Source code in kelp/nn/data/datamodule.py

@classmethod
def from_metadata_file(
    cls,
    data_dir: Path,
    metadata_fp: Path,
    dataset_stats: Dict[str, Dict[str, float]],
    cv_split: int,
    has_kelp_importance_factor: float = 1.0,
    kelp_pixels_pct_importance_factor: float = 1.0,
    qa_ok_importance_factor: float = 1.0,
    almost_all_water_importance_factor: float = 1.0,
    qa_corrupted_pixels_pct_importance_factor: float = -1.0,
    dem_nan_pixels_pct_importance_factor: float = -1.0,
    dem_zero_pixels_pct_importance_factor: float = -1.0,
    sahi: bool = False,
    **kwargs: Any,
) -> KelpForestDataModule:
    """
    Factory method to create the KelpForestDataModule based on metadata file.

    Args:
        data_dir: The path to the data directory.
        metadata_fp: The path to the metadata file.
        dataset_stats: The per-band dataset statistics.
        cv_split: The CV fold number to use.
        has_kelp_importance_factor: The importance factor for the has_kelp flag.
        kelp_pixels_pct_importance_factor: The importance factor for the kelp_pixels_pct value.
        qa_ok_importance_factor: The importance factor for the has_kelp flag.
        almost_all_water_importance_factor: The importance factor for the almost_all_water flag.
        qa_corrupted_pixels_pct_importance_factor: The importance factor for the qa_corrupted_pixels_pct value.
        dem_nan_pixels_pct_importance_factor: The importance factor for the dem_nan_pixels_pct value.
        dem_zero_pixels_pct_importance_factor: The importance factor for the dem_zero_pixels_pct value.
        sahi: A flag indicating whether SAHI dataset is used.
        **kwargs: Other keyword arguments passed to the KelpForestDataModule constructor.

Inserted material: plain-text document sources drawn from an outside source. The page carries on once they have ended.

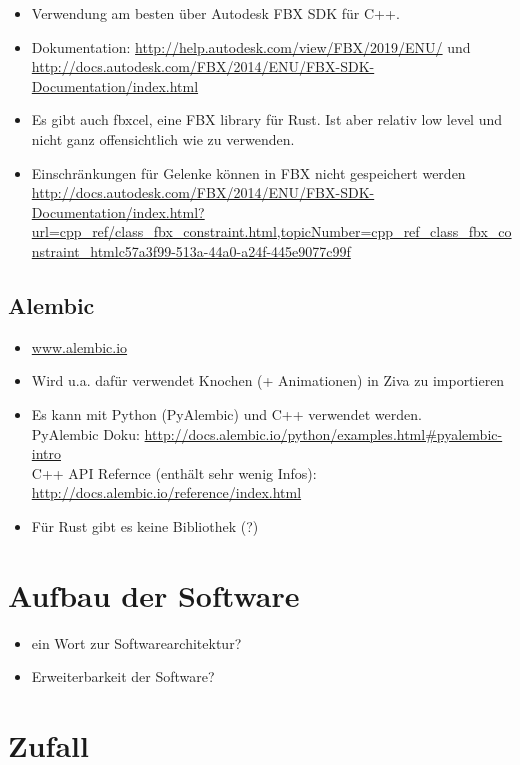 \begin{itemize}
 \item Verwendung am besten über Autodesk FBX SDK für C++. 
 \item Dokumentation: \url{http://help.autodesk.com/view/FBX/2019/ENU/} und \url{http://docs.autodesk.com/FBX/2014/ENU/FBX-SDK-Documentation/index.html}
 \item Es gibt auch fbxcel, eine FBX library für Rust. Ist aber relativ low level und nicht ganz offensichtlich wie zu verwenden.
 \item Einschränkungen für Gelenke können in FBX nicht gespeichert werden \url{http://docs.autodesk.com/FBX/2014/ENU/FBX-SDK-Documentation/index.html?url=cpp_ref/class_fbx_constraint.html,topicNumber=cpp_ref_class_fbx_constraint_htmlc57a3f99-513a-44a0-a24f-445e9077c99f}
\end{itemize}

\subsection{Alembic}

\begin{itemize}
 \item \url{www.alembic.io}
 \item Wird u.a. dafür verwendet Knochen (+ Animationen) in Ziva zu importieren
 \item Es kann mit Python (PyAlembic) und C++ verwendet werden.\\
 PyAlembic Doku: \url{http://docs.alembic.io/python/examples.html#pyalembic-intro}\\
 C++ API Refernce (enthält sehr wenig Infos): \url{http://docs.alembic.io/reference/index.html}
 \item Für Rust gibt es keine Bibliothek (?)
\end{itemize}


\section{Aufbau der Software}

\begin{itemize}
 \item ein Wort zur Softwarearchitektur?
 \item Erweiterbarkeit der Software?
\end{itemize}


\section{Zufall}

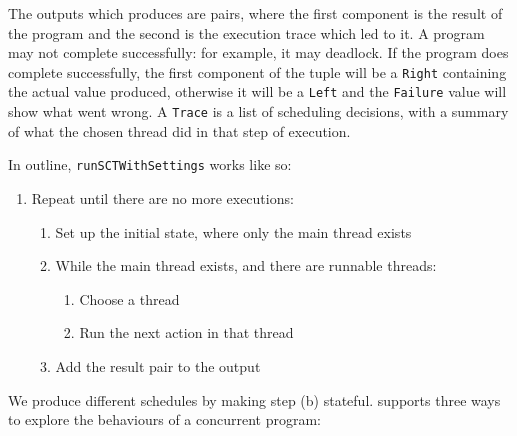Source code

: The outputs which \dejafu{} produces are pairs, where the first
component is the result of the program and the second is the execution
trace which led to it.  A program may not complete successfully: for
example, it may deadlock.  If the program does complete successfully,
the first component of the tuple will be a \verb|Right| containing the
actual value produced, otherwise it will be a \verb|Left| and the
\verb|Failure| value will show what went wrong.  A \verb|Trace| is a
list of scheduling decisions, with a summary of what the chosen thread
did in that step of execution.

In outline, \verb|runSCTWithSettings| works like so:

\begin{enumerate}
\item Repeat until there are no more executions:
  \begin{enumerate}
  \item Set up the initial state, where only the main thread exists
  \item While the main thread exists, and there are runnable threads:
    \begin{enumerate}
    \item Choose a thread
    \item Run the next action in that thread
    \end{enumerate}
  \item Add the result pair to the output
  \end{enumerate}
\end{enumerate}

We produce different schedules by making step (b) stateful.  \dejafu{}
supports three ways to explore the behaviours of a concurrent program:

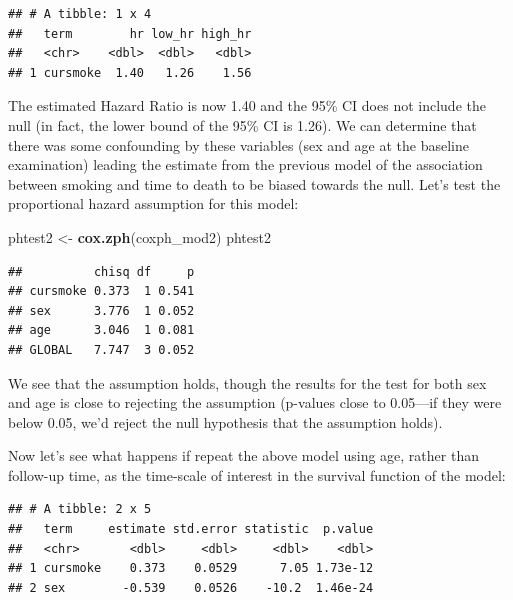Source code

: \documentclass[
]{book}
\newenvironment{Shaded}{\begin{snugshade}}{\end{snugshade}}
\newcommand{\DataTypeTok}[1]{\textcolor[rgb]{0.13,0.29,0.53}{#1}}
\newcommand{\KeywordTok}[1]{\textcolor[rgb]{0.13,0.29,0.53}{\textbf{#1}}}
\newcommand{\NormalTok}[1]{#1}
\newcommand{\OperatorTok}[1]{\textcolor[rgb]{0.81,0.36,0.00}{\textbf{#1}}}
\newcommand{\StringTok}[1]{\textcolor[rgb]{0.31,0.60,0.02}{#1}}
\begin{document}
\begin{verbatim}
## # A tibble: 1 x 4
##   term        hr low_hr high_hr
##   <chr>    <dbl>  <dbl>   <dbl>
## 1 cursmoke  1.40   1.26    1.56
\end{verbatim}

The estimated Hazard Ratio is now 1.40 and the 95\% CI does not include the null (in fact, the lower bound of the 95\% CI is 1.26). We can determine that there was some confounding by these variables (sex and age at the baseline examination) leading the estimate from the previous model of the association between smoking and time to death to be biased towards the null. Let's test the proportional hazard assumption for this model:

\begin{Shaded}
\begin{Highlighting}[]
\NormalTok{phtest2 <-}\StringTok{ }\KeywordTok{cox.zph}\NormalTok{(coxph_mod2)}
\NormalTok{phtest2}
\end{Highlighting}
\end{Shaded}

\begin{verbatim}
##          chisq df     p
## cursmoke 0.373  1 0.541
## sex      3.776  1 0.052
## age      3.046  1 0.081
## GLOBAL   7.747  3 0.052
\end{verbatim}

We see that the assumption holds, though the results for the test for both sex and age is close to rejecting the assumption (p-values close to 0.05---if they were below 0.05, we'd reject the null hypothesis that the assumption holds).

Now let's see what happens if repeat the above model using age, rather than follow-up time, as the time-scale of interest in the survival function of the model:

\begin{Shaded}
\end{Shaded}

\begin{verbatim}
## # A tibble: 2 x 5
##   term     estimate std.error statistic  p.value
##   <chr>       <dbl>     <dbl>     <dbl>    <dbl>
## 1 cursmoke    0.373    0.0529      7.05 1.73e-12
## 2 sex        -0.539    0.0526    -10.2  1.46e-24
\end{verbatim}
\end{document}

    Returns: An instance of KelpForestDataModule.

    """
    metadata = cls._calculate_image_weights(
        df=pd.read_parquet(metadata_fp),
        has_kelp_importance_factor=has_kelp_importance_factor,
        kelp_pixels_pct_importance_factor=kelp_pixels_pct_importance_factor,
        qa_ok_importance_factor=qa_ok_importance_factor,
        qa_corrupted_pixels_pct_importance_factor=qa_corrupted_pixels_pct_importance_factor,
        almost_all_water_importance_factor=almost_all_water_importance_factor,
        dem_nan_pixels_pct_importance_factor=dem_nan_pixels_pct_importance_factor,
        dem_zero_pixels_pct_importance_factor=dem_zero_pixels_pct_importance_factor,
        sahi=sahi,
    )
    train_images, train_masks = cls.resolve_file_paths(
        data_dir=data_dir, metadata=metadata, cv_split=cv_split, split=consts.data.TRAIN, sahi=sahi
    )
    val_images, val_masks = cls.resolve_file_paths(
        data_dir=data_dir, metadata=metadata, cv_split=cv_split, split=consts.data.VAL, sahi=sahi
    )
    test_images, test_masks = cls.resolve_file_paths(
        data_dir=data_dir, metadata=metadata, cv_split=cv_split, split=consts.data.VAL, sahi=sahi
    )
    image_weights = cls._resolve_image_weights(df=metadata, image_paths=train_images)
    return cls(
        train_images=train_images,
        train_masks=train_masks,
        val_images=val_images,
        val_masks=val_masks,
        test_images=test_images,
        test_masks=test_masks,
        predict_images=None,
        image_weights=image_weights,
        dataset_stats=dataset_stats,
        **kwargs,
    )

`kelp.nn.data.datamodule.KelpForestDataModule.on_after_batch_transfer`

Apply batch augmentations after batch is transferred to the device.

Parameters:

Name	Type	Description	Default
`batch`	`Dict[str, Any]`	mini-batch of data	required
`batch_idx`	`int`	batch index	required

Returns:

Type	Description
`Dict[str, Any]`	augmented mini-batch

Source code in kelp/nn/data/datamodule.py

def on_after_batch_transfer(self, batch: Dict[str, Any], batch_idx: int) -> Dict[str, Any]:
    """Apply batch augmentations after batch is transferred to the device.

    Args:
        batch: mini-batch of data
        batch_idx: batch index

    Returns:
        augmented mini-batch
    """
    if (
        hasattr(self, "trainer")
        and self.trainer is not None
        and hasattr(self.trainer, "training")
        and self.trainer.training
    ):
        batch = self._apply_transform(self.train_augmentations, batch)
    elif (
        hasattr(self, "trainer")
        and self.trainer is not None
        and hasattr(self.trainer, "predicting")
        and self.trainer.predicting
    ):
        batch = self._apply_predict_transform(self.predict_augmentations, batch)
    else:
        batch = self._apply_transform(self.val_augmentations, batch)

    return batch

`kelp.nn.data.datamodule.KelpForestDataModule.plot_batch`

Run :meth:kelp.nn.data.dataset.KelpForestSegmentationDataset.plot_batch.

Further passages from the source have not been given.